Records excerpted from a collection
Content starts
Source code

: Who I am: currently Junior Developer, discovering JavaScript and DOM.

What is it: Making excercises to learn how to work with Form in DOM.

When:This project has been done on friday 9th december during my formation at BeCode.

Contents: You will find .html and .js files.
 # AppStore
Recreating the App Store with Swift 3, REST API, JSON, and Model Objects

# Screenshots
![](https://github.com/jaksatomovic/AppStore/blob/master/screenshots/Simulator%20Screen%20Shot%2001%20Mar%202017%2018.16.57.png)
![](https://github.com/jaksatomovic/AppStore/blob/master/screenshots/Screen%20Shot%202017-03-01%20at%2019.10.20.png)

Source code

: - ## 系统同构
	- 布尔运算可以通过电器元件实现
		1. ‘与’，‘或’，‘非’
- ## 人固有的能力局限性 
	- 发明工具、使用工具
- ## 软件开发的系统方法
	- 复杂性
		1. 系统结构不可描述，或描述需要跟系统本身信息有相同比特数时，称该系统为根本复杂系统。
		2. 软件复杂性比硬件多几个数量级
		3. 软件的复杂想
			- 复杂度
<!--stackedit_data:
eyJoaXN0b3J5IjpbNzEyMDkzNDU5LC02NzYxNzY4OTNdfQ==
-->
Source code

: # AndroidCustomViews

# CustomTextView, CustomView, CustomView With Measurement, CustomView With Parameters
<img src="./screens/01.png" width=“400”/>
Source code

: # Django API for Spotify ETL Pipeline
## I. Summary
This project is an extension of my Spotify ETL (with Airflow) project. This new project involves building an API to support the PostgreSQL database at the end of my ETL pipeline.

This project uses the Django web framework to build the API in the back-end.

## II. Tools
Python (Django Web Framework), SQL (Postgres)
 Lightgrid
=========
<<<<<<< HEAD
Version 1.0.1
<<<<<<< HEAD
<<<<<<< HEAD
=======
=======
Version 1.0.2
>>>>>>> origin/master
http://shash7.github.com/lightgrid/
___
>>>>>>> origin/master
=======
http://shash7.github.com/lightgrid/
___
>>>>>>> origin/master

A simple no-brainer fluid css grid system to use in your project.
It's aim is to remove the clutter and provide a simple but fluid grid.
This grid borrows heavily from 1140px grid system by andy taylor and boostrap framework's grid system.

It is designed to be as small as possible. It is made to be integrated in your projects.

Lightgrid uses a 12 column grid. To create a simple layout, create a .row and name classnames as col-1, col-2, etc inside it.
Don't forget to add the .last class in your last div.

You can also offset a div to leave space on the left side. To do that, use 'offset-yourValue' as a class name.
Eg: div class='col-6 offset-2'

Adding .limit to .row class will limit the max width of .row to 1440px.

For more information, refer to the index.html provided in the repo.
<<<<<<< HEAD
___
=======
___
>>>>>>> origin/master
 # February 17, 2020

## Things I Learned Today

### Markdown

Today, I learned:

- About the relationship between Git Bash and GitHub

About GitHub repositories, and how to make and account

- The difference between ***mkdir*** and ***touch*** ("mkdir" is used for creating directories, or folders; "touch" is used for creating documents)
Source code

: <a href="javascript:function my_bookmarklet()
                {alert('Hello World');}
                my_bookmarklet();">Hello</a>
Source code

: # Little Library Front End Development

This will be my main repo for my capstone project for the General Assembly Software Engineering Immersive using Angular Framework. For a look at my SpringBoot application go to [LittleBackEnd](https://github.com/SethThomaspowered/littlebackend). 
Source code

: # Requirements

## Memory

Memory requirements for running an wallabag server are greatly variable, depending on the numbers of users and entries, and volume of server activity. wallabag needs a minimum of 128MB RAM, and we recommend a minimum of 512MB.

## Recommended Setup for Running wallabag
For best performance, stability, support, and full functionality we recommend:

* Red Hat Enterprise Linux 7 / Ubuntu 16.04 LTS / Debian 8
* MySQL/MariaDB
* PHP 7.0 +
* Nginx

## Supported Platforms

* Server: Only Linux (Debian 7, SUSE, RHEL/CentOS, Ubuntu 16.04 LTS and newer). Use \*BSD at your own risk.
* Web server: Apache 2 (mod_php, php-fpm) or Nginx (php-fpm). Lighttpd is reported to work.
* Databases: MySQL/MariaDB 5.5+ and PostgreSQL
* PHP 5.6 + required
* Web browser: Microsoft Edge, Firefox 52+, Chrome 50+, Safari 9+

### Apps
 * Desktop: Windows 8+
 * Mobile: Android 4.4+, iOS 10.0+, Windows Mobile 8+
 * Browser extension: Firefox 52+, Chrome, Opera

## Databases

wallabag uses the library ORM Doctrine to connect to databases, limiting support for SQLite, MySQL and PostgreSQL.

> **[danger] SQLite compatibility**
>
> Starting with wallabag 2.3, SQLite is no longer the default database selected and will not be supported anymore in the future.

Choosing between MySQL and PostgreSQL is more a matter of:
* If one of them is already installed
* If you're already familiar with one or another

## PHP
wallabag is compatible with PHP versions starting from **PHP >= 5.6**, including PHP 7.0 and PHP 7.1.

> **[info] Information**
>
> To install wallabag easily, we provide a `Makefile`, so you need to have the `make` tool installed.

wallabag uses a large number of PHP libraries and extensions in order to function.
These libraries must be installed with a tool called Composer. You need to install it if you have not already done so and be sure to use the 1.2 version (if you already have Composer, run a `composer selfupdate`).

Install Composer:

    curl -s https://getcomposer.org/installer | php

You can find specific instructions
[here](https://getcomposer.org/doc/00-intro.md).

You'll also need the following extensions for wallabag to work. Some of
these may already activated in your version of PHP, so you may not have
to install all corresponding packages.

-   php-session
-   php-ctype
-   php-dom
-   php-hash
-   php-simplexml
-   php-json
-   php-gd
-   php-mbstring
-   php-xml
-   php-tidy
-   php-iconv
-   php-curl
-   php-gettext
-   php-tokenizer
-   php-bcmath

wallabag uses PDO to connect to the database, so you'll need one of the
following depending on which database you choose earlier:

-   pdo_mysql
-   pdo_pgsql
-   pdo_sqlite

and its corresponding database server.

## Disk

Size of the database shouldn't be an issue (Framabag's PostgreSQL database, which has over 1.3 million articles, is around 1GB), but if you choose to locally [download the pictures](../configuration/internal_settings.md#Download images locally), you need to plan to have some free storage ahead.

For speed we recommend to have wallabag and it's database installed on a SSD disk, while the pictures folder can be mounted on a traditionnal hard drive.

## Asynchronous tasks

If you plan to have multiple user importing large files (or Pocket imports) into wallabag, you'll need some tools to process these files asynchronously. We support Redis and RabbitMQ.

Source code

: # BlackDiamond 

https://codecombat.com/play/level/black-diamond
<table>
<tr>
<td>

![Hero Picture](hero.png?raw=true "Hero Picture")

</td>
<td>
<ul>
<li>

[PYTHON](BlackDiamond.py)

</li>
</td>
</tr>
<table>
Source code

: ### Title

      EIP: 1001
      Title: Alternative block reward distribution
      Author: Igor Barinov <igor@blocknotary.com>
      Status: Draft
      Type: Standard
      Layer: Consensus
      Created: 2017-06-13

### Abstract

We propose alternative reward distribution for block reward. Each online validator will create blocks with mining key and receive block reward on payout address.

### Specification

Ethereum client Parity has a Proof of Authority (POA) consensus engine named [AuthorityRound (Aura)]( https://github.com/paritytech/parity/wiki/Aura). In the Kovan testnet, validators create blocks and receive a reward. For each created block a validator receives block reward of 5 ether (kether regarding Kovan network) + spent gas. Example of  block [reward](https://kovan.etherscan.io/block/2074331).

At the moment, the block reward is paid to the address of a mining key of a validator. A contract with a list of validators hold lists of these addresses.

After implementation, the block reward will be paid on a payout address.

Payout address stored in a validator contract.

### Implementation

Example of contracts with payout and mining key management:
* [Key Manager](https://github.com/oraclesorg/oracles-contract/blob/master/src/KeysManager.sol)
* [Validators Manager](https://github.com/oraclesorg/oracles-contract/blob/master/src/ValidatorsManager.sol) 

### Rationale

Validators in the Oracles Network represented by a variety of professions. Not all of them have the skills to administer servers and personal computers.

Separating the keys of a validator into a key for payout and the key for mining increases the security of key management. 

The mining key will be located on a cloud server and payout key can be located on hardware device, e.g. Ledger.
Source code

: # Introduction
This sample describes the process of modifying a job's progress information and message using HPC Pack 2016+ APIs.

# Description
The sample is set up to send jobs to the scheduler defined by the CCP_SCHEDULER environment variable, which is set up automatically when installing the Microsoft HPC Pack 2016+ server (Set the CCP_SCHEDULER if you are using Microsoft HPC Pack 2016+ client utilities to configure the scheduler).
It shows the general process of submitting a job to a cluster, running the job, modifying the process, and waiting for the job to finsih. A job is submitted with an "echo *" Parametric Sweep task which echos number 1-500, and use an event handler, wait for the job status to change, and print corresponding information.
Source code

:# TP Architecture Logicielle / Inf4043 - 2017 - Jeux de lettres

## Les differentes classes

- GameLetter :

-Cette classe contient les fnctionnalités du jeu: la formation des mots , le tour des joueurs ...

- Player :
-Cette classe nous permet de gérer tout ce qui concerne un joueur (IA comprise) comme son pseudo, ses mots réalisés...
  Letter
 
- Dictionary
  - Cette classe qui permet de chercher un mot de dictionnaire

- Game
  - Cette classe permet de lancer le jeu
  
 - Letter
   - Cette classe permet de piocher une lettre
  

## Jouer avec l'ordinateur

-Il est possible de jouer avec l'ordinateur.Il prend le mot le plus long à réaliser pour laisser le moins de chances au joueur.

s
Content ends
▶ Task statement
Take the lines above from the one containing "these may already" to the one containing "### Abstract" and retype them exactly, both ends included, with nothing added.

▶ Exercise result
these may already activated in your version of PHP, so you may not have
to install all corresponding packages.

-   php-session
-   php-ctype
-   php-dom
-   php-hash
-   php-simplexml
-   php-json
-   php-gd
-   php-mbstring
-   php-xml
-   php-tidy
-   php-iconv
-   php-curl
-   php-gettext
-   php-tokenizer
-   php-bcmath

wallabag uses PDO to connect to the database, so you'll need one of the
following depending on which database you choose earlier:

-   pdo_mysql
-   pdo_pgsql
-   pdo_sqlite

and its corresponding database server.

## Disk

Size of the database shouldn't be an issue (Framabag's PostgreSQL database, which has over 1.3 million articles, is around 1GB), but if you choose to locally [download the pictures](../configuration/internal_settings.md#Download images locally), you need to plan to have some free storage ahead.

For speed we recommend to have wallabag and it's database installed on a SSD disk, while the pictures folder can be mounted on a traditionnal hard drive.

## Asynchronous tasks

If you plan to have multiple user importing large files (or Pocket imports) into wallabag, you'll need some tools to process these files asynchronously. We support Redis and RabbitMQ.

Source code

: # BlackDiamond 

https://codecombat.com/play/level/black-diamond
<table>
<tr>
<td>

![Hero Picture](hero.png?raw=true "Hero Picture")

</td>
<td>
<ul>
<li>

[PYTHON](BlackDiamond.py)

</li>
</td>
</tr>
<table>
Source code

: ### Title

      EIP: 1001
      Title: Alternative block reward distribution
      Author: Igor Barinov <igor@blocknotary.com>
      Status: Draft
      Type: Standard
      Layer: Consensus
      Created: 2017-06-13

### Abstract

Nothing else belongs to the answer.